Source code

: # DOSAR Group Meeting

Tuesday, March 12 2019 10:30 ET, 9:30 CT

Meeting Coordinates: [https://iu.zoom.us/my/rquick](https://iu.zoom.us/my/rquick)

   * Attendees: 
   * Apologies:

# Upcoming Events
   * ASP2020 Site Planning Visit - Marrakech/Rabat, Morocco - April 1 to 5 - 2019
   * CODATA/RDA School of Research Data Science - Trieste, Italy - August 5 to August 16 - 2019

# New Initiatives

...

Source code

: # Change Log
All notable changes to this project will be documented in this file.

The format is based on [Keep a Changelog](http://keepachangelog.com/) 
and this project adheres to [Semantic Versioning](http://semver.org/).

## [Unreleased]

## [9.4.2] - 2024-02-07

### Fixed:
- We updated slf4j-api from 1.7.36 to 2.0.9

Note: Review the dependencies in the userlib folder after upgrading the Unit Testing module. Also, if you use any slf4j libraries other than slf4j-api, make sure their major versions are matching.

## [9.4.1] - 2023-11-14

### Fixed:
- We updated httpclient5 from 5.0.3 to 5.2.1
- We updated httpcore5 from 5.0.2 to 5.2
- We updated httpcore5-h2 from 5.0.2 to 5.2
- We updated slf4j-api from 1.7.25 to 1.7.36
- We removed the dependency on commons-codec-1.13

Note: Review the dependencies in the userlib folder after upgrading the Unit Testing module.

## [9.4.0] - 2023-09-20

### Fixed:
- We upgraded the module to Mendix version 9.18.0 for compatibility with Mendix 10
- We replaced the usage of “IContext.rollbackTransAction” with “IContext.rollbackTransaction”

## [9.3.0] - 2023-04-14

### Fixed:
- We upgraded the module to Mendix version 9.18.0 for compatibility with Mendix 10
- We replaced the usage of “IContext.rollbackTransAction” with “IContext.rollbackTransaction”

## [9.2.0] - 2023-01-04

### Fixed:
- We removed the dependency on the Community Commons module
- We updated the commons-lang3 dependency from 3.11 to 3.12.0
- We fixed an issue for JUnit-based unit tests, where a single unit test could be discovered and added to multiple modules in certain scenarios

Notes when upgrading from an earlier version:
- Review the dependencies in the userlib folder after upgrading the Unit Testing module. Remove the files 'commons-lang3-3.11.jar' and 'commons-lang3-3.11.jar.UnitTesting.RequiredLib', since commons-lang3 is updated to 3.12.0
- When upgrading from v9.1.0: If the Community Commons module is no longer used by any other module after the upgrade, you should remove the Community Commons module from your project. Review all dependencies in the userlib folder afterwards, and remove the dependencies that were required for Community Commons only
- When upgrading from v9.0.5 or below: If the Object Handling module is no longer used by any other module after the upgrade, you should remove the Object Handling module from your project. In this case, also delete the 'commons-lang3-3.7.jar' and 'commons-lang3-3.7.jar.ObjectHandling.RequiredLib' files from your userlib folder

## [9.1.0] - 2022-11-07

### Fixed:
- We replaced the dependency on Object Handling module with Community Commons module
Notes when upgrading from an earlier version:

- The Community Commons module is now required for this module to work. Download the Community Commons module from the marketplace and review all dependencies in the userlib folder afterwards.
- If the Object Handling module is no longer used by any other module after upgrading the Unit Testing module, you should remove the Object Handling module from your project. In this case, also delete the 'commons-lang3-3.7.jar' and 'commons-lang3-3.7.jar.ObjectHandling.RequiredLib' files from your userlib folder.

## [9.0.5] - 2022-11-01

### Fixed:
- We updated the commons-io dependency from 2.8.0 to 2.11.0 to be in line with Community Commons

EXERCISE DIRECTIONS -
Starting with the line above that holds "## [Unreleased]" and stopping with the line that holds "- We removed the dependency on the", reproduce each line exactly, omitting all other lines.

YOUR RESPONSE -
## [Unreleased]

## [9.4.2] - 2024-02-07

### Fixed:
- We updated slf4j-api from 1.7.36 to 2.0.9

Note: Review the dependencies in the userlib folder after upgrading the Unit Testing module. Also, if you use any slf4j libraries other than slf4j-api, make sure their major versions are matching.

## [9.4.1] - 2023-11-14

### Fixed:
- We updated httpclient5 from 5.0.3 to 5.2.1
- We updated httpcore5 from 5.0.2 to 5.2
- We updated httpcore5-h2 from 5.0.2 to 5.2
- We updated slf4j-api from 1.7.25 to 1.7.36
- We removed the dependency on commons-codec-1.13

Note: Review the dependencies in the userlib folder after upgrading the Unit Testing module.

## [9.4.0] - 2023-09-20

### Fixed:
- We upgraded the module to Mendix version 9.18.0 for compatibility with Mendix 10
- We replaced the usage of “IContext.rollbackTransAction” with “IContext.rollbackTransaction”

## [9.3.0] - 2023-04-14

### Fixed:
- We upgraded the module to Mendix version 9.18.0 for compatibility with Mendix 10
- We replaced the usage of “IContext.rollbackTransAction” with “IContext.rollbackTransaction”

## [9.2.0] - 2023-01-04

### Fixed:
- We removed the dependency on the Community Commons module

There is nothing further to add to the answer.